The Department Defends The Executive Engineer Mr. S. A. Samad, Waterways Division–Rosera Division; Dist. Darbhanga posted at the Chamarbandha site explained the position through a letter to the editor of a Patna daily, Aryawarta on the 12th September, 1958. The letter says:
“There was no dearth of laborers at the site where the embankment had breached. Before the breach had taken place, many responsible persons had inspected the site and none of them had suspected that a breach was imminent.” The visitors, according to him, were Vasishth Narain Singh-ex MLA, Executive Engineer–Waterways–Rosera Division, DM of Darbhanga, SDO (Civil)-Samastipur and Sundar Singh, MLA. None of them had hinted about the suspected breach in the embankment. He writes, “Water started oozing out from the embankment on the 5th mile from the village side on the 29th August, 1958 at about 3.00 pm. As soon as the departmental labourers noticed the seepage they started raising alarm and filling the sand bags to be put on the place where water was coming out from. The overseer was there near the sluice gate site and when he heard that something has gone wrong there, he too rushed to the spot along with all his work-force. When all those assembled realized that the water was coming out of the embankment, they started putting sand-bags and palm leaves to plug the hole. Many people were now involved in saving the situation but suddenly the embankment slumped down in a stretch of about 20 feet and entire flow of the river got diverted to the troubled portion of the embankment and it got breached. The Executive Engineer, who had gone on an inspection tour to Majhaul Sub-division, returned to the site around mid-night but by this time the gap in the embankment had widened to about 400 feet. He tried hard to stop the flow by putting barricades of bamboo but failed…All this happened in such a quick succession that it will be wrong to say that the embankment got breached due to natural causes. It is not possible that a sturdy embankment like this one can breach so quickly because of rat or the fox holes that too when the flow in the river was receding. It is obvious, therefore, that some miscreants might have found an opportunity to breach the embankment because some of them were eyeing to create problem by breaching it. The Civil Authorities were informed of this eventuality.

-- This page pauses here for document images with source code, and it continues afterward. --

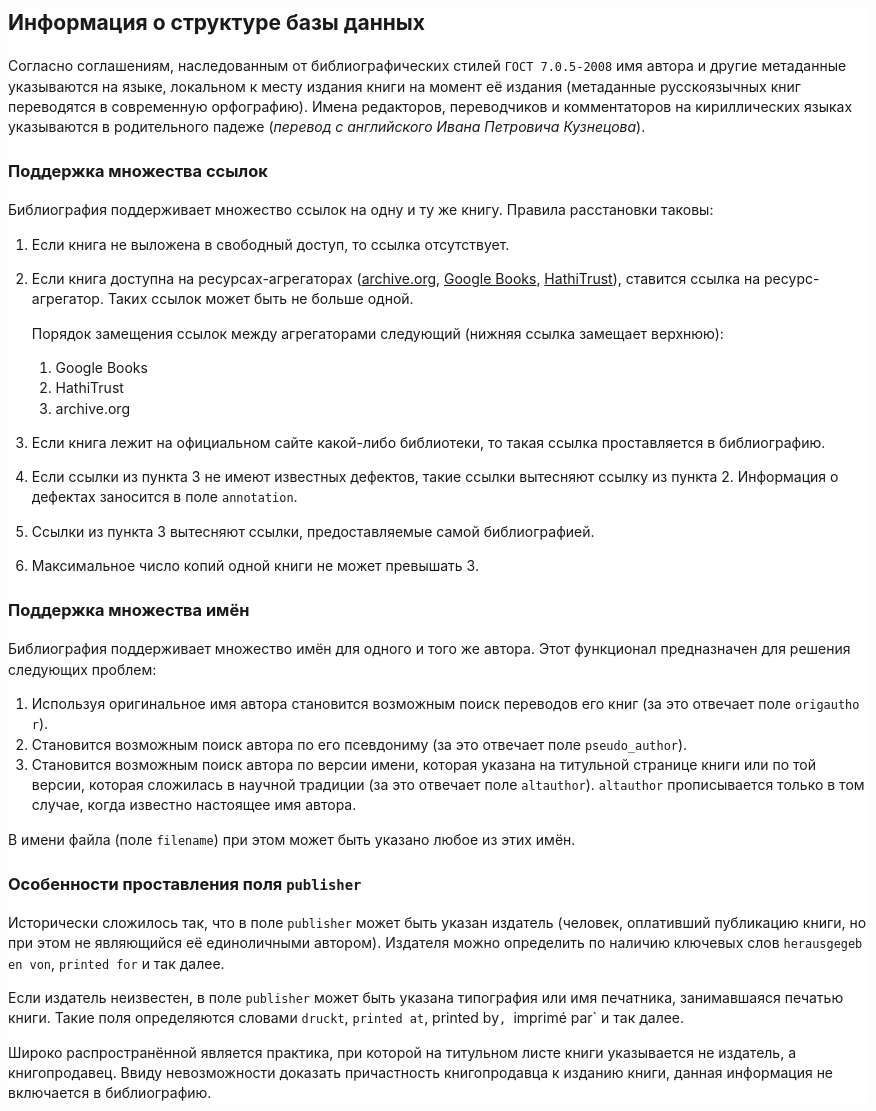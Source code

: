 ## Информация о структуре базы данных

Согласно соглашениям, наследованным от библиографических стилей `ГОСТ 7.0.5-2008` имя автора и другие метаданные указываются на языке, локальном к месту издания книги на момент её издания (метаданные русскоязычных книг переводятся в современную орфографию). Имена редакторов, переводчиков и комментаторов на кириллических языках указываются в родительного падеже (_перевод с английского Ивана Петровича Кузнецова_).

### Поддержка множества ссылок

Библиография поддерживает множество ссылок на одну и ту же книгу. Правила расстановки таковы:

1. Если книга не выложена в свободный доступ, то ссылка отсутствует.
2. 
    Если книга доступна на ресурсах-агрегаторах ([archive.org](https://archive.org), [Google Books](https://books.google.com), [HathiTrust](http://www.hathitrust.org)), ставится ссылка на ресурс-агрегатор. Таких ссылок может быть не больше одной.
    
	Порядок замещения ссылок между агрегаторами следующий (нижняя ссылка замещает верхнюю):
	1. Google Books
	2. HathiTrust
	3. archive.org
3. Если книга лежит на официальном сайте какой-либо библиотеки, то такая ссылка проставляется в библиографию.
4. Если ссылки из пункта 3 не имеют известных дефектов, такие ссылки вытесняют ссылку из пункта 2. Информация о дефектах заносится в поле `annotation`.
5. Ссылки из пункта 3 вытесняют ссылки, предоставляемые самой библиографией.
6. Максимальное число копий одной книги не может превышать 3.

### Поддержка множества имён

Библиография поддерживает множество имён для одного и того же автора. Этот функционал предназначен для решения следующих проблем:

1. Используя оригинальное имя автора становится возможным поиск переводов его книг (за это отвечает поле `origauthor`).
2. Становится возможным поиск автора по его псевдониму (за это отвечает поле `pseudo_author`).
3. Становится возможным поиск автора по версии имени, которая указана на титульной странице книги или по той версии, которая сложилась в научной традиции (за это отвечает поле `altauthor`). `altauthor` прописывается только в том случае, когда известно настоящее имя автора.

В имени файла (поле `filename`) при этом может быть указано любое из этих имён.

### Особенности проставления поля `publisher`

Исторически сложилось так, что в поле `publisher` может быть указан издатель (человек, оплативший публикацию книги, но при этом не являющийся её единоличными автором). Издателя можно определить по наличию ключевых слов `herausgegeben von`, `printed for` и так далее.

Если издатель неизвестен, в поле `publisher` может быть указана типография или имя печатника, занимавшаяся печатью книги. Такие поля определяются словами `druckt`, `printed at`, printed by`, `imprimé par` и так далее.

Широко распространённой является практика, при которой на титульном листе книги указывается не издатель, а книгопродавец. Ввиду невозможности доказать причастность книгопродавца к изданию книги, данная информация не включается в библиографию.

Mr. Sundar Singh, MLA, Mr. Tamara of Mariana Kothi, Sarpanch of Nathdwar village Mr. Chiranjiv Rai, Mr. Shamsul Huda of Buzurgdwar has also expressed the same view that the embankment did not breach on its own but was cut by some miscreant.
The breach in the embankment has inundated nearly ten thousand acres of land. Some of the affected villages are listed here – Chamarbandha, Hassanpur, Bikrampatti, Teghra, Ranjitpur, Machhua Tola, Maisana, Bhore Jairam, Bachhauli and Nathdwar. The embankment had breached at Gotiyari village prior to this incident and that had led to the inundation of western and north-western portions even earlier. This area was affected also because of the floods in the Bagmati and the Kareh near Sadipur and Hayaghat.”
Press Takes Notice of the Incident Aryawarta-Patna in its editorial of 4th September, 1958 wrote, “The District Magistrate (Darbhanga) has confirmed floods (in Warisnagar Anchal of Darbhanga) but said that the damage to houses is not on that scale as of standing crops of paddy and maize that are completely ruined. Messages received from Samastipur reveal that due to failure of Chamarbandha embankment and also due to floods in the Kareh, a large area in Warisnagar is under a sheet of water. Crops worth Rs. 25 lakhs have been destroyed … and nearly one lakh people are suffering due the floods caused thus.”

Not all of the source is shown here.